I came back from two days of intense mashup fever at the Mashup Camp 2 in Mountain View last week. The big question that I wanted to answer is how can MindManager be an effective mashup enabler? I got some ideas from the sessions that I attended and the discussions that I participated in. Because Mindjet’s primary focus has always been on business users, I focused on finding web service vendors who are also looking for business users. On a side note, our user base in education and the consumer space has grown steadily thanks to our Mac product, our educational distributors, and educational discounts. Before I go into talking about what interested me, I wanted to walk through a fictional scenario of what a mashup could be:
A small business owner, Hal has a residential remodeling business where he does sales, marketing, and management – a very busy guy! Sally contacts Hal because she wants to remodel her kitchen and wants some references in her area. To do this, Hal must find his satisfied customers in her area, contact them to request their permission, and send Sally their contact information once he received permission from his satisfied customers.
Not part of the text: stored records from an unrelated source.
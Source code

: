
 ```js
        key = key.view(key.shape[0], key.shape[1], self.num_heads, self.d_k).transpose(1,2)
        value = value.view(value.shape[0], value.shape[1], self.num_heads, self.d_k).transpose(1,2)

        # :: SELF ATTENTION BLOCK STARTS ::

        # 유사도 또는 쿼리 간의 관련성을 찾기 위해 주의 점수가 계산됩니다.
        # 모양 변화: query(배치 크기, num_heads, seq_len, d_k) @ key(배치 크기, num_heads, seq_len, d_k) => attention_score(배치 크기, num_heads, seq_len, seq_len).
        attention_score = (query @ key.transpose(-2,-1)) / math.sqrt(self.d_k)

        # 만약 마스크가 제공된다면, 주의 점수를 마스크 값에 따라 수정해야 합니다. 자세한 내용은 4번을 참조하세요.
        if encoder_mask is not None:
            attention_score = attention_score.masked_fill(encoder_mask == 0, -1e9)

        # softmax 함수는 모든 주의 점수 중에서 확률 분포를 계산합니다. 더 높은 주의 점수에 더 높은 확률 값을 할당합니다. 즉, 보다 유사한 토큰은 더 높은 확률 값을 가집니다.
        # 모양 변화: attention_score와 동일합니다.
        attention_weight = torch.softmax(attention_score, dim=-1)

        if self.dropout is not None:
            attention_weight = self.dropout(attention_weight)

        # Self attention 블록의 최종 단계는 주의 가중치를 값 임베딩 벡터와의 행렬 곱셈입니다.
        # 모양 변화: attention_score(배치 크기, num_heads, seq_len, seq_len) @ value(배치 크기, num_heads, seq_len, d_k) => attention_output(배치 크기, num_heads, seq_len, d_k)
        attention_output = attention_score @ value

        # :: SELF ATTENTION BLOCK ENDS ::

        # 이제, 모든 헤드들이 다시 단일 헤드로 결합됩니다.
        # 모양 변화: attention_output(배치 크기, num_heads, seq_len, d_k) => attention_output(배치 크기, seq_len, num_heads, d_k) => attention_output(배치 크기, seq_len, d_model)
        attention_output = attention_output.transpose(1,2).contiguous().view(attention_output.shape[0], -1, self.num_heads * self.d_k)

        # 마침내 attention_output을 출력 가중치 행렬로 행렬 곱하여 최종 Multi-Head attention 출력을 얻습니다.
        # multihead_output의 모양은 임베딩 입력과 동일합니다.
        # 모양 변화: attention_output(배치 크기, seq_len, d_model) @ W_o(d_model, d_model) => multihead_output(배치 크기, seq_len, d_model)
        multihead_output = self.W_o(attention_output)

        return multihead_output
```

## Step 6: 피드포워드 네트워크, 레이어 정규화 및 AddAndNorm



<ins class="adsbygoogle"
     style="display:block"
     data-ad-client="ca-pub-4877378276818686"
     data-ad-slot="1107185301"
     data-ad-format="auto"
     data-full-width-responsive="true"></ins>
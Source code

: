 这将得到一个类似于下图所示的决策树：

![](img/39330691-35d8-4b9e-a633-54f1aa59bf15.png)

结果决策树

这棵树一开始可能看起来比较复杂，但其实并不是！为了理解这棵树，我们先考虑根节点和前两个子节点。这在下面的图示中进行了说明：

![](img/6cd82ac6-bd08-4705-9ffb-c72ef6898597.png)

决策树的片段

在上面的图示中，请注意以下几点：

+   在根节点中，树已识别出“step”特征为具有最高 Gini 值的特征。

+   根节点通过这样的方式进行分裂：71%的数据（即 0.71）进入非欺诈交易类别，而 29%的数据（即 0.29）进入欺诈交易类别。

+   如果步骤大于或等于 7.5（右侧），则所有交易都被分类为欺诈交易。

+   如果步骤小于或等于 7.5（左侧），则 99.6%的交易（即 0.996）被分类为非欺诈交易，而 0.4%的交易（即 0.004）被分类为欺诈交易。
To accomplish this, I would use MindManager to mashup a CRM system, a geographic mapping web service, a workflow processing system, and an email system and it would go like this:
-
From MindManager, Hal would search his CRM system’s web service for all of his satisfied contacts with kitchen remodels in Sally’s county.
-
Hal would then use the addresses of those contacts to sort them by proximity to Sally’s home.
-
Hal would want to see the list of contacts in a MindManager map and pick the ones that Hal thinks that are most appropriate.
-
Hal would use my email system to send emails to those contacts (based on a specified template).
- When Hal gets permission from those contacts, Hal receives notification that permission has been obtained.
- The mashup generates an email with the contact information and a map generated by the geographic mapping system with flags representing each contact’s home.
- Hal reads over the email and send it to Sally.
- Hal stores informaition in my CRM system that those contacts agreed to be referrals for Sally’s job.
Technologies that can make this happen are:
-
Mindjet MindManager Pro 6 to act as the control dashboard for the process. Because this workflow requires human interaction, we need a tool that can present and intereact with information in a way that people can understand and act upon.
-
Windows Workflow Foundation (WWF) to act as the orchestrator of the workflow. Before WWF, small businesses really did not have an option for workflow design and orchestration. (Please correct me if I’m wrong here.)
-
Yahoo Maps to calculate the distances and generate the map images.
-
Any email system (exchange, POP, IMAP, etc.) to send messages
-
Salesforce.com, Microsoft Dynamics CRM, or Salesnet to manage customer info information.
Of course, there would be some programming involved to make this happen, but in my role as product manager for the MindManager solution platform, I want to lower the bar for constructing these types of composite applications. To do this, I need some real world scenarios, or use cases, to make sure that MindManager will be an optimal platform for solutions that our existing users and future users want.
What I liked at Mashup Camp:
-
StrikeIron: they have this Microsoft Excel add-in that integrates per-usage and subscription-based web services into Excel. Browse the services to see if there are any that interest you and then contact StrikeIron to encourage them to port their Excel Add-in to MindManager. Since Excel and MindManager have the same add-in architecture, this is not as difficult as it may seem.
-
Eventful.com: This is an online event and venue database that has a very well-documented web service API. It is so well-documented that after having dinner with a group including Chris and Brian from Eventful.com, I went back to my hotel room and built a Research Service for the Office Research Task Pane and MindManager’s Research Accelerator. You can install it either from MindManager or Microsoft Office’s Research Task Pane Research options link. Use the service address http://www.mindjetlabs.com/evdb/Research.asmx
-
ElephantDrive.com: How would you like to have an online place to store your MindManager Maps and access it directly from MindManager?
-
PeopleAggregator: How can social networking combine with MindManager to create something really productive? What questions can a really connected people network answer?
A great part about the Mashup camp was the Speed Geeking sessions (like speed dating), where 20 mashup developers (including me with the MindManager Research Accelerator) where we had 20 groups of five people spend five minutes each seeing a demonstration of each mashup. I gave a total of about 30 back-to-back demos of MindManager with the Research Accelerator (as a search and research mashup) in two speed geeking sessions. There was great interest in MindManager and what I was able to do with it, mashing up different search and research services. The second day, I was able to demo the Eventful event search as well in the Research Accelerator at the speed geeking session. I definitely came back from Mashup Camp with more questions than answers; but that’s a good thing.